### Extracted data
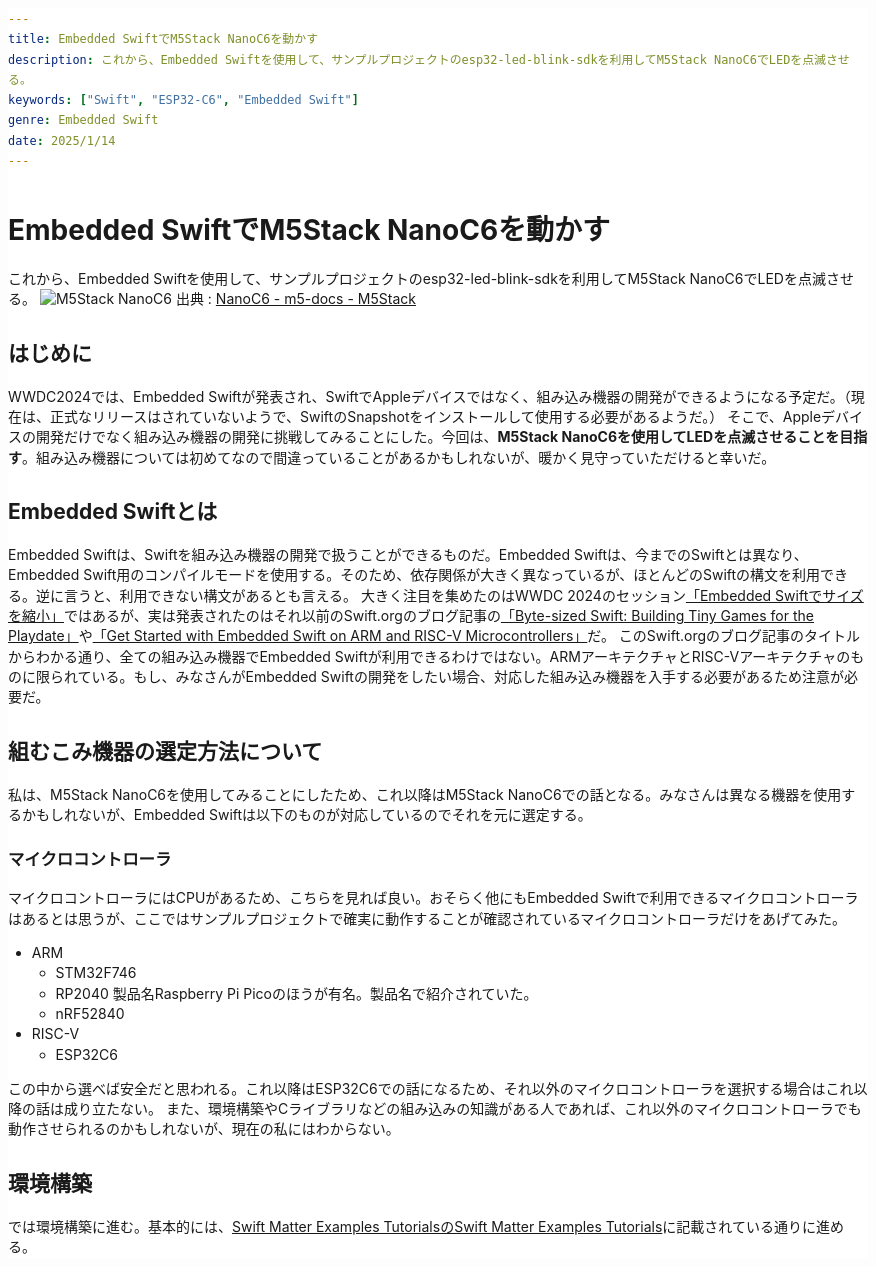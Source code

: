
 ```yaml
---
title: Embedded SwiftでM5Stack NanoC6を動かす
description: これから、Embedded Swiftを使用して、サンプルプロジェクトのesp32-led-blink-sdkを利用してM5Stack NanoC6でLEDを点滅させる。
keywords: ["Swift", "ESP32-C6", "Embedded Swift"]
genre: Embedded Swift
date: 2025/1/14
---
```

# Embedded SwiftでM5Stack NanoC6を動かす
これから、Embedded Swiftを使用して、サンプルプロジェクトのesp32-led-blink-sdkを利用してM5Stack NanoC6でLEDを点滅させる。
![M5Stack NanoC6](/images/m5stacknanoc6.png "M5Stack NanoC6")
出典 : [NanoC6 - m5-docs - M5Stack](https://docs.m5stack.com/ja/core/M5NanoC6)
## はじめに
WWDC2024では、Embedded Swiftが発表され、SwiftでAppleデバイスではなく、組み込み機器の開発ができるようになる予定だ。（現在は、正式なリリースはされていないようで、SwiftのSnapshotをインストールして使用する必要があるようだ。）
そこで、Appleデバイスの開発だけでなく組み込み機器の開発に挑戦してみることにした。今回は、**M5Stack NanoC6を使用してLEDを点滅させることを目指す**。組み込み機器については初めてなので間違っていることがあるかもしれないが、暖かく見守っていただけると幸いだ。

## Embedded Swiftとは
Embedded Swiftは、Swiftを組み込み機器の開発で扱うことができるものだ。Embedded Swiftは、今までのSwiftとは異なり、Embedded Swift用のコンパイルモードを使用する。そのため、依存関係が大きく異なっているが、ほとんどのSwiftの構文を利用できる。逆に言うと、利用できない構文があるとも言える。
大きく注目を集めたのはWWDC 2024のセッション[「Embedded Swiftでサイズを縮小」](https://developer.apple.com/jp/videos/play/wwdc2024/10197/)ではあるが、実は発表されたのはそれ以前のSwift.orgのブログ記事の[「Byte-sized Swift: Building Tiny Games for the Playdate」](https://www.swift.org/blog/byte-sized-swift-tiny-games-playdate/)や[「Get Started with Embedded Swift on ARM and RISC-V Microcontrollers」](https://www.swift.org/blog/embedded-swift-examples/)だ。
このSwift.orgのブログ記事のタイトルからわかる通り、全ての組み込み機器でEmbedded Swiftが利用できるわけではない。ARMアーキテクチャとRISC-Vアーキテクチャのものに限られている。もし、みなさんがEmbedded Swiftの開発をしたい場合、対応した組み込み機器を入手する必要があるため注意が必要だ。

## 組むこみ機器の選定方法について
私は、M5Stack NanoC6を使用してみることにしたため、これ以降はM5Stack NanoC6での話となる。みなさんは異なる機器を使用するかもしれないが、Embedded Swiftは以下のものが対応しているのでそれを元に選定する。
### マイクロコントローラ
マイクロコントローラにはCPUがあるため、こちらを見れば良い。おそらく他にもEmbedded Swiftで利用できるマイクロコントローラはあるとは思うが、ここではサンプルプロジェクトで確実に動作することが確認されているマイクロコントローラだけをあげてみた。
- ARM
  - STM32F746
  - RP2040
  製品名Raspberry Pi Picoのほうが有名。製品名で紹介されていた。
  - nRF52840
- RISC-V
  - ESP32C6

この中から選べば安全だと思われる。これ以降はESP32C6での話になるため、それ以外のマイクロコントローラを選択する場合はこれ以降の話は成り立たない。
また、環境構築やCライブラリなどの組み込みの知識がある人であれば、これ以外のマイクロコントローラでも動作させられるのかもしれないが、現在の私にはわからない。
## 環境構築
では環境構築に進む。基本的には、[Swift Matter Examples TutorialsのSwift Matter Examples Tutorials](https://apple.github.io/swift-matter-examples/tutorials/swiftmatterexamples/setup-macos/)に記載されている通りに進める。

### Task to carry out
Above are the records; copy every line in them that holds the word "blink".

### Your response
description: これから、Embedded Swiftを使用して、サンプルプロジェクトのesp32-led-blink-sdkを利用してM5Stack NanoC6でLEDを点滅させる。
これから、Embedded Swiftを使用して、サンプルプロジェクトのesp32-led-blink-sdkを利用してM5Stack NanoC6でLEDを点滅させる。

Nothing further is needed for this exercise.